Nevertheless, the broader signal is worth paying attention to. The most important aspect of this story may not be that telecom operators are being encouraged to share infrastructure.
It may be that governments are beginning to view digital infrastructure less as a collection of competing private networks and more as a strategic national asset that underpins economic growth, digital sovereignty and future AI competitiveness.
If that interpretation is correct, Cameroon’s decision could represent more than a local regulatory intervention. It could be an early indicator of a wider shift in how digital infrastructure is governed across emerging economies in the age of AI.
ACTIVE NETWORK SHARING: THE NEXT STEP
Sharing towers is only the beginning. As network deployment becomes more expensive, operators are increasingly sharing parts of the network itself.
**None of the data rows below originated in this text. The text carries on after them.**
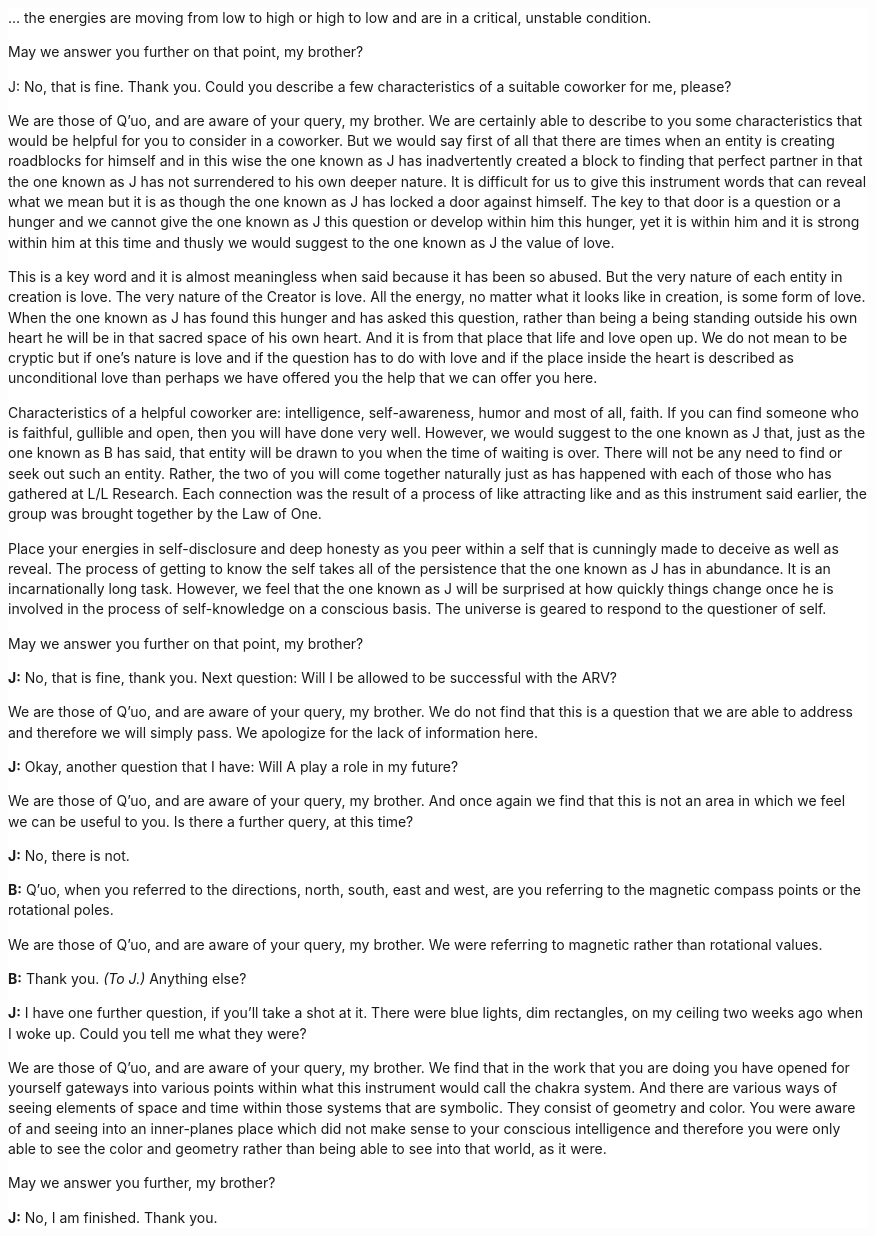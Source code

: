 <p>… the energies are moving from low to high or high to low and are in a critical, unstable condition.</p>
<p>May we answer you further on that point, my brother?</p>
<p>J: No, that is fine. Thank you. Could you describe a few characteristics of a suitable coworker for me, please?</p>
<p>We are those of Q’uo, and are aware of your query, my brother. We are certainly able to describe to you some characteristics that would be helpful for you to consider in a coworker. But we would say first of all that there are times when an entity is creating roadblocks for himself and in this wise the one known as J has inadvertently created a block to finding that perfect partner in that the one known as J has not surrendered to his own deeper nature. It is difficult for us to give this instrument words that can reveal what we mean but it is as though the one known as J has locked a door against himself. The key to that door is a question or a hunger and we cannot give the one known as J this question or develop within him this hunger, yet it is within him and it is strong within him at this time and thusly we would suggest to the one known as J the value of love.</p>
<p>This is a key word and it is almost meaningless when said because it has been so abused. But the very nature of each entity in creation is love. The very nature of the Creator is love. All the energy, no matter what it looks like in creation, is some form of love. When the one known as J has found this hunger and has asked this question, rather than being a being standing outside his own heart he will be in that sacred space of his own heart. And it is from that place that life and love open up. We do not mean to be cryptic but if one’s nature is love and if the question has to do with love and if the place inside the heart is described as unconditional love than perhaps we have offered you the help that we can offer you here.</p>
<p>Characteristics of a helpful coworker are: intelligence, self-awareness, humor and most of all, faith. If you can find someone who is faithful, gullible and open, then you will have done very well. However, we would suggest to the one known as J that, just as the one known as B has said, that entity will be drawn to you when the time of waiting is over. There will not be any need to find or seek out such an entity. Rather, the two of you will come together naturally just as has happened with each of those who has gathered at L/L Research. Each connection was the result of a process of like attracting like and as this instrument said earlier, the group was brought together by the Law of One.</p>
<p>Place your energies in self-disclosure and deep honesty as you peer within a self that is cunningly made to deceive as well as reveal. The process of getting to know the self takes all of the persistence that the one known as J has in abundance. It is an incarnationally long task. However, we feel that the one known as J will be surprised at how quickly things change once he is involved in the process of self-knowledge on a conscious basis. The universe is geared to respond to the questioner of self.</p>
<p>May we answer you further on that point, my brother?</p>
<p><strong>J:</strong> No, that is fine, thank you. Next question: Will I be allowed to be successful with the ARV?</p>
<p>We are those of Q’uo, and are aware of your query, my brother. We do not find that this is a question that we are able to address and therefore we will simply pass. We apologize for the lack of information here.</p>
<p><strong>J:</strong> Okay, another question that I have: Will A play a role in my future?</p>
<p>We are those of Q’uo, and are aware of your query, my brother. And once again we find that this is not an area in which we feel we can be useful to you. Is there a further query, at this time?</p>
<p><strong>J:</strong> No, there is not.</p>
<p><strong>B:</strong> Q’uo, when you referred to the directions, north, south, east and west, are you referring to the magnetic compass points or the rotational poles.</p>
<p>We are those of Q’uo, and are aware of your query, my brother. We were referring to magnetic rather than rotational values.</p>
<p><strong>B:</strong> Thank you. <em>(To J.)</em> Anything else?</p>
<p><strong>J:</strong> I have one further question, if you’ll take a shot at it. There were blue lights, dim rectangles, on my ceiling two weeks ago when I woke up. Could you tell me what they were?</p>
<p>We are those of Q’uo, and are aware of your query, my brother. We find that in the work that you are doing you have opened for yourself gateways into various points within what this instrument would call the chakra system. And there are various ways of seeing elements of space and time within those systems that are symbolic. They consist of geometry and color. You were aware of and seeing into an inner-planes place which did not make sense to your conscious intelligence and therefore you were only able to see the color and geometry rather than being able to see into that world, as it were.</p>
<p>May we answer you further, my brother?</p>
<p><strong>J:</strong> No, I am finished. Thank you.</p>
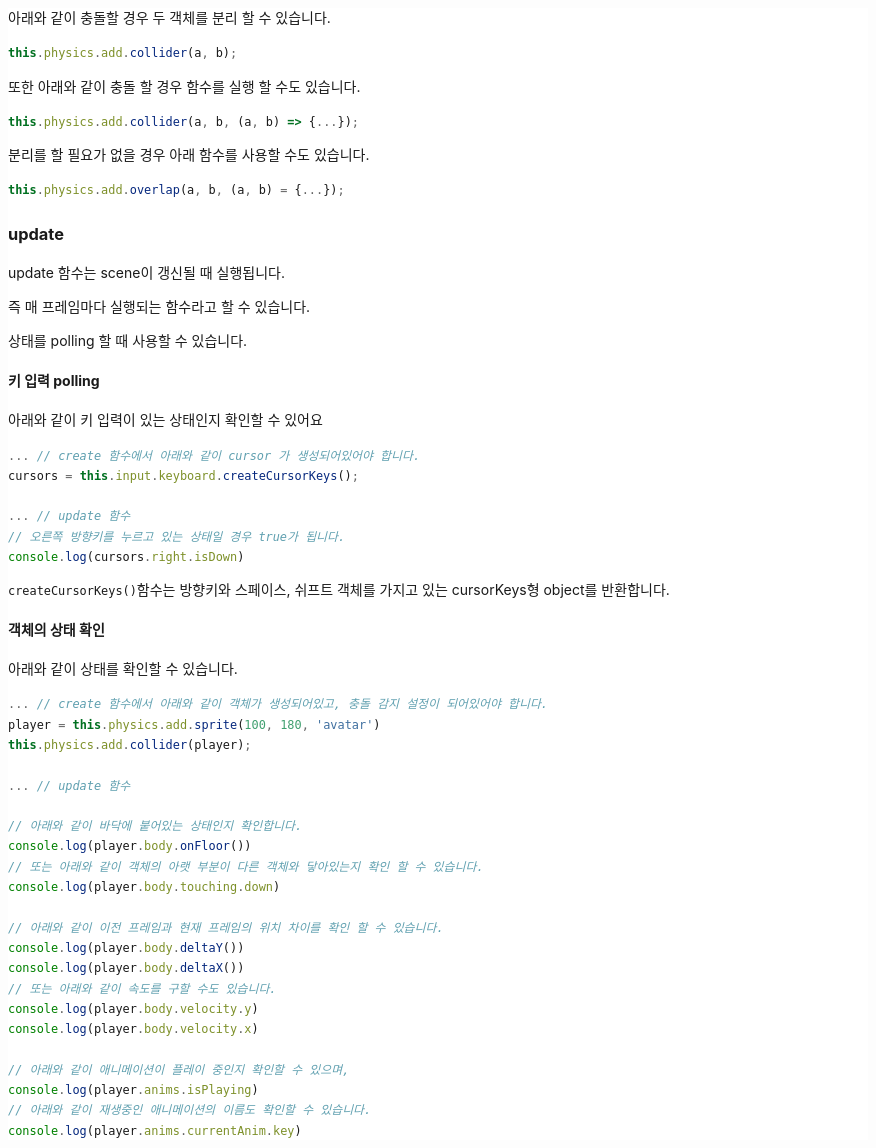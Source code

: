 아래와 같이 충돌할 경우 두 객체를 분리 할 수 있습니다.

```javascript
this.physics.add.collider(a, b);
```

또한 아래와 같이 충돌 할 경우 함수를 실행 할 수도 있습니다.

```javascript
this.physics.add.collider(a, b, (a, b) => {...});
```

분리를 할 필요가 없을 경우 아래 함수를 사용할 수도 있습니다.
```javascript
this.physics.add.overlap(a, b, (a, b) = {...});
```

### **update**

update 함수는 scene이 갱신될 때 실행됩니다.

즉 매 프레임마다 실행되는 함수라고 할 수 있습니다.

상태를 polling 할 때 사용할 수 있습니다.

#### 키 입력 polling 

아래와 같이 키 입력이 있는 상태인지 확인할 수 있어요

```javascript
... // create 함수에서 아래와 같이 cursor 가 생성되어있어야 합니다.
cursors = this.input.keyboard.createCursorKeys();

... // update 함수
// 오른쪽 방향키를 누르고 있는 상태일 경우 true가 됩니다.
console.log(cursors.right.isDown)
```

```createCursorKeys()```함수는 방향키와 스페이스, 쉬프트 객체를 가지고 있는 cursorKeys형 object를 반환합니다.

#### 객체의 상태 확인

아래와 같이 상태를 확인할 수 있습니다.

```javascript
... // create 함수에서 아래와 같이 객체가 생성되어있고, 충돌 감지 설정이 되어있어야 합니다.
player = this.physics.add.sprite(100, 180, 'avatar')
this.physics.add.collider(player);

... // update 함수

// 아래와 같이 바닥에 붙어있는 상태인지 확인합니다.
console.log(player.body.onFloor())
// 또는 아래와 같이 객체의 아랫 부분이 다른 객체와 닿아있는지 확인 할 수 있습니다.
console.log(player.body.touching.down)

// 아래와 같이 이전 프레임과 현재 프레임의 위치 차이를 확인 할 수 있습니다.
console.log(player.body.deltaY())
console.log(player.body.deltaX())
// 또는 아래와 같이 속도를 구할 수도 있습니다.
console.log(player.body.velocity.y)
console.log(player.body.velocity.x)

// 아래와 같이 애니메이션이 플레이 중인지 확인할 수 있으며,
console.log(player.anims.isPlaying)
// 아래와 같이 재생중인 애니메이션의 이름도 확인할 수 있습니다.
console.log(player.anims.currentAnim.key)
```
This trend, known as Active Network Sharing, goes beyond physical infrastructure and extends into radio and transmission systems.
Two common models have emerged.
MORAN (Multi-Operator Radio Access Network) allows operators to share radio infrastructure while maintaining separate spectrum holdings.
MOCN (Multi-Operator Core Network) goes further by allowing operators to share both radio infrastructure and spectrum resources.
These approaches can significantly reduce deployment costs, particularly in rural areas and lower-density markets where maintaining multiple parallel networks may no longer be economically viable.
For regulators and policymakers, active sharing offers a way to improve coverage and network quality without requiring every operator to duplicate infrastructure investment.
OPEN RAN AND THE STANDARDISATION REVOLUTION
For decades, telecom networks were built as vertically integrated systems supplied by a small number of equipment vendors. Operators typically purchased most of their network infrastructure from a single provider, creating significant technological and commercial dependencies.
Open RAN (Open Radio Access Network) seeks to change this model.
Led by the O-RAN Alliance, the initiative promotes open and standardised interfaces that allow equipment from different suppliers to work together. The objective is to create a more flexible, interoperable and competitive telecom ecosystem.
Supporters argue that Open RAN can reduce vendor lock-in, stimulate innovation, lower deployment costs and strengthen supply-chain resilience.
Beyond the technical benefits, Open RAN has become increasingly relevant to discussions around digital sovereignty. Governments and operators are exploring whether more open architectures could reduce dependence on a small number of global infrastructure providers while encouraging the development of local technology ecosystems.
In many ways, Open RAN represents the telecom industry’s equivalent of the transition from proprietary computing systems to open, interoperable cloud architectures.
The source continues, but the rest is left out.